(Collected data)
"""

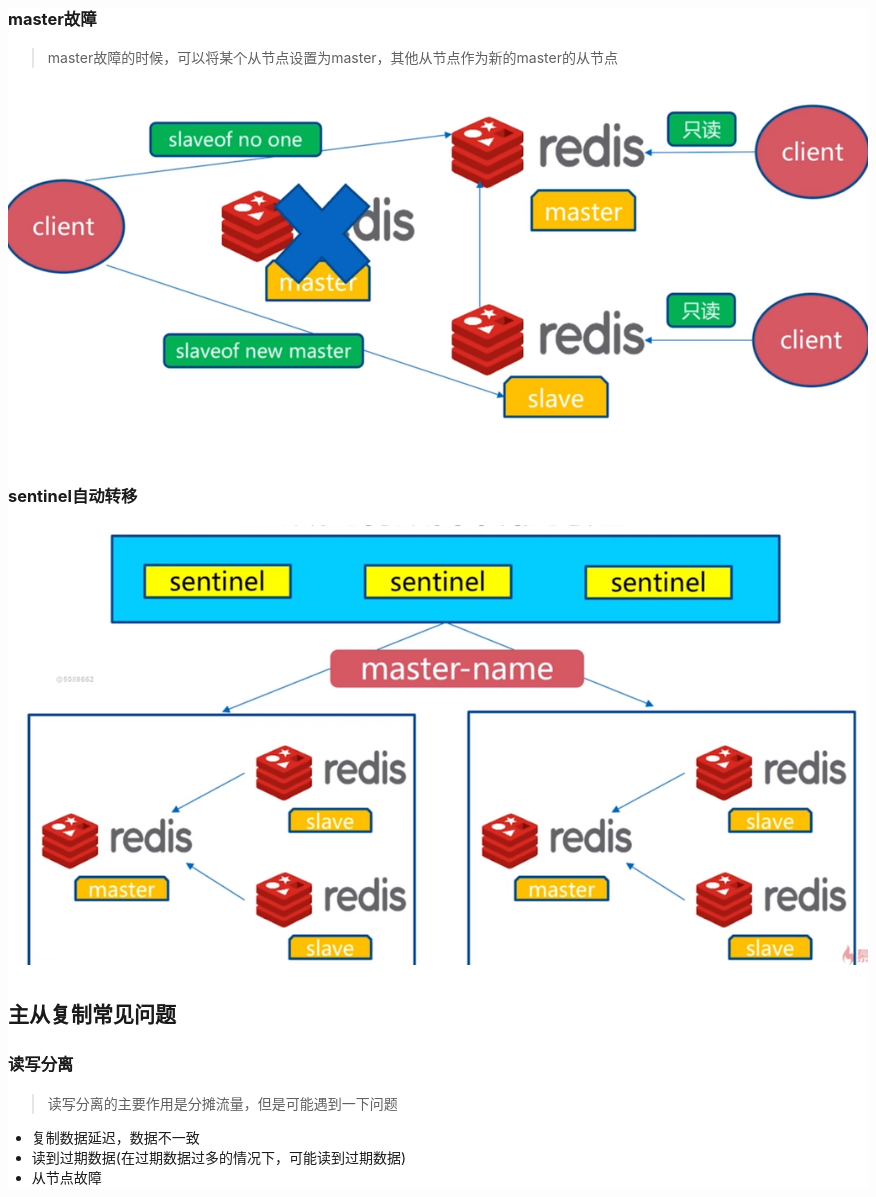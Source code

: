 ### master故障
> master故障的时候，可以将某个从节点设置为master，其他从节点作为新的master的从节点

![](./img/master故障.png)

### sentinel自动转移
![](./img/redis自动转移.png)

## 主从复制常见问题
### 读写分离
> 读写分离的主要作用是分摊流量，但是可能遇到一下问题
- 复制数据延迟，数据不一致
- 读到过期数据(在过期数据过多的情况下，可能读到过期数据)
- 从节点故障
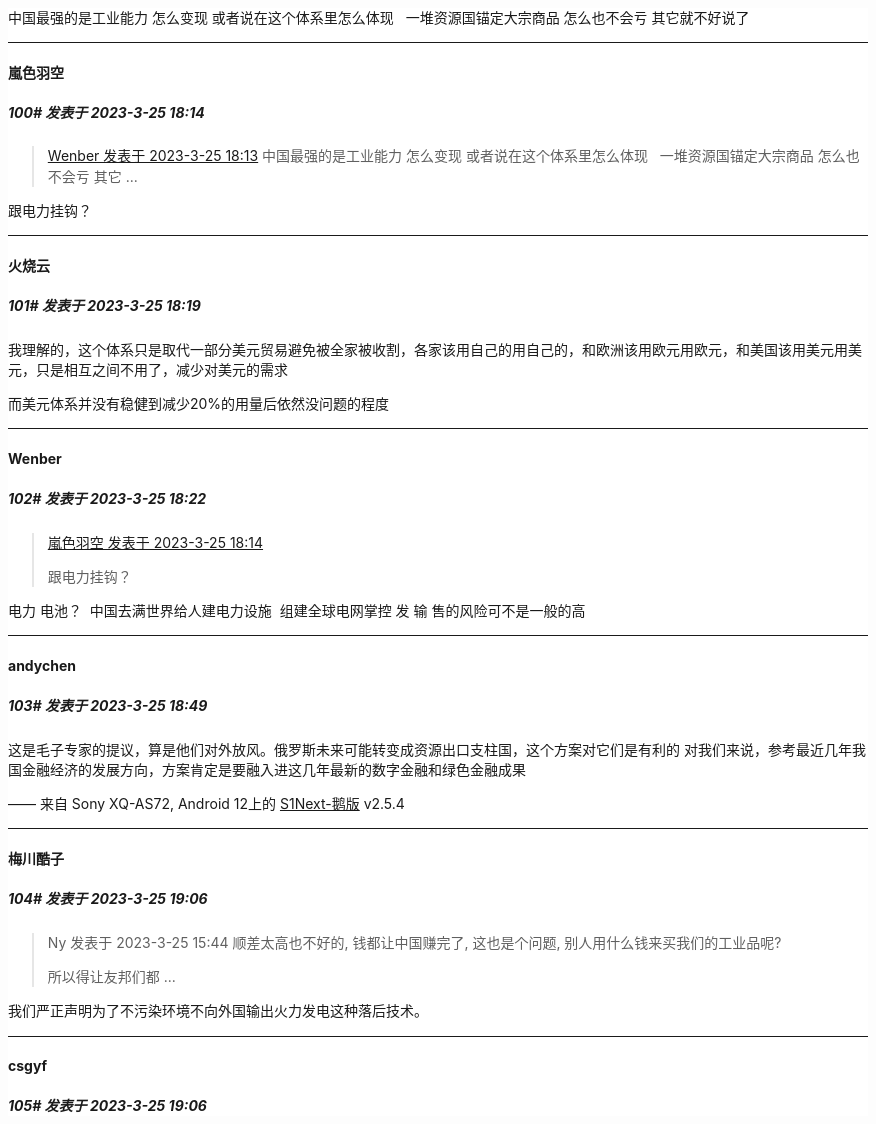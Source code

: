 中国最强的是工业能力 怎么变现 或者说在这个体系里怎么体现   一堆资源国锚定大宗商品 怎么也不会亏 其它就不好说了 

*****

####  嵐色羽空  
##### 100#       发表于 2023-3-25 18:14

<blockquote><a href="httphttps://bbs.saraba1st.com/2b/forum.php?mod=redirect&amp;goto=findpost&amp;pid=60221459&amp;ptid=2125731" target="_blank">Wenber 发表于 2023-3-25 18:13</a>
中国最强的是工业能力 怎么变现 或者说在这个体系里怎么体现   一堆资源国锚定大宗商品 怎么也不会亏 其它 ...</blockquote>
跟电力挂钩？

*****

####  火烧云  
##### 101#       发表于 2023-3-25 18:19

我理解的，这个体系只是取代一部分美元贸易避免被全家被收割，各家该用自己的用自己的，和欧洲该用欧元用欧元，和美国该用美元用美元，只是相互之间不用了，减少对美元的需求

而美元体系并没有稳健到减少20%的用量后依然没问题的程度

*****

####  Wenber  
##### 102#       发表于 2023-3-25 18:22

<blockquote><a href="httphttps://bbs.saraba1st.com/2b/forum.php?mod=redirect&amp;goto=findpost&amp;pid=60221470&amp;ptid=2125731" target="_blank">嵐色羽空 发表于 2023-3-25 18:14</a>

跟电力挂钩？</blockquote>
电力 电池？  中国去满世界给人建电力设施  组建全球电网掌控 发 输 售的风险可不是一般的高

*****

####  andychen  
##### 103#       发表于 2023-3-25 18:49

这是毛子专家的提议，算是他们对外放风。俄罗斯未来可能转变成资源出口支柱国，这个方案对它们是有利的
对我们来说，参考最近几年我国金融经济的发展方向，方案肯定是要融入进这几年最新的数字金融和绿色金融成果

—— 来自 Sony XQ-AS72, Android 12上的 [S1Next-鹅版](https://github.com/ykrank/S1-Next/releases) v2.5.4

*****

####  梅川酷子  
##### 104#       发表于 2023-3-25 19:06

<blockquote>Ny 发表于 2023-3-25 15:44
顺差太高也不好的, 钱都让中国赚完了, 这也是个问题, 别人用什么钱来买我们的工业品呢?

所以得让友邦们都 ...</blockquote>
我们严正声明为了不污染环境不向外国输出火力发电这种落后技术。

*****

####  csgyf  
##### 105#       发表于 2023-3-25 19:06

"""

[Exercise objective]:
Copy all records exactly; omit images.

[Output for this exercise]:
Source code

: ### master故障
> master故障的时候，可以将某个从节点设置为master，其他从节点作为新的master的从节点

![](./img/master故障.png)

### sentinel自动转移
![](./img/redis自动转移.png)

## 主从复制常见问题
### 读写分离
> 读写分离的主要作用是分摊流量，但是可能遇到一下问题
- 复制数据延迟，数据不一致
- 读到过期数据(在过期数据过多的情况下，可能读到过期数据)
- 从节点故障
Source code

: 中国最强的是工业能力 怎么变现 或者说在这个体系里怎么体现   一堆资源国锚定大宗商品 怎么也不会亏 其它就不好说了 

*****

####  嵐色羽空  
##### 100#       发表于 2023-3-25 18:14

<blockquote><a href="httphttps://bbs.saraba1st.com/2b/forum.php?mod=redirect&amp;goto=findpost&amp;pid=60221459&amp;ptid=2125731" target="_blank">Wenber 发表于 2023-3-25 18:13</a>
中国最强的是工业能力 怎么变现 或者说在这个体系里怎么体现   一堆资源国锚定大宗商品 怎么也不会亏 其它 ...</blockquote>
跟电力挂钩？

*****

####  火烧云  
##### 101#       发表于 2023-3-25 18:19

我理解的，这个体系只是取代一部分美元贸易避免被全家被收割，各家该用自己的用自己的，和欧洲该用欧元用欧元，和美国该用美元用美元，只是相互之间不用了，减少对美元的需求

而美元体系并没有稳健到减少20%的用量后依然没问题的程度

*****

####  Wenber  
##### 102#       发表于 2023-3-25 18:22

<blockquote><a href="httphttps://bbs.saraba1st.com/2b/forum.php?mod=redirect&amp;goto=findpost&amp;pid=60221470&amp;ptid=2125731" target="_blank">嵐色羽空 发表于 2023-3-25 18:14</a>

跟电力挂钩？</blockquote>
电力 电池？  中国去满世界给人建电力设施  组建全球电网掌控 发 输 售的风险可不是一般的高

*****

####  andychen  
##### 103#       发表于 2023-3-25 18:49

这是毛子专家的提议，算是他们对外放风。俄罗斯未来可能转变成资源出口支柱国，这个方案对它们是有利的
对我们来说，参考最近几年我国金融经济的发展方向，方案肯定是要融入进这几年最新的数字金融和绿色金融成果

—— 来自 Sony XQ-AS72, Android 12上的 [S1Next-鹅版](https://github.com/ykrank/S1-Next/releases) v2.5.4

*****

####  梅川酷子  
##### 104#       发表于 2023-3-25 19:06

<blockquote>Ny 发表于 2023-3-25 15:44
顺差太高也不好的, 钱都让中国赚完了, 这也是个问题, 别人用什么钱来买我们的工业品呢?

所以得让友邦们都 ...</blockquote>
我们严正声明为了不污染环境不向外国输出火力发电这种落后技术。

*****

####  csgyf  
##### 105#       发表于 2023-3-25 19:06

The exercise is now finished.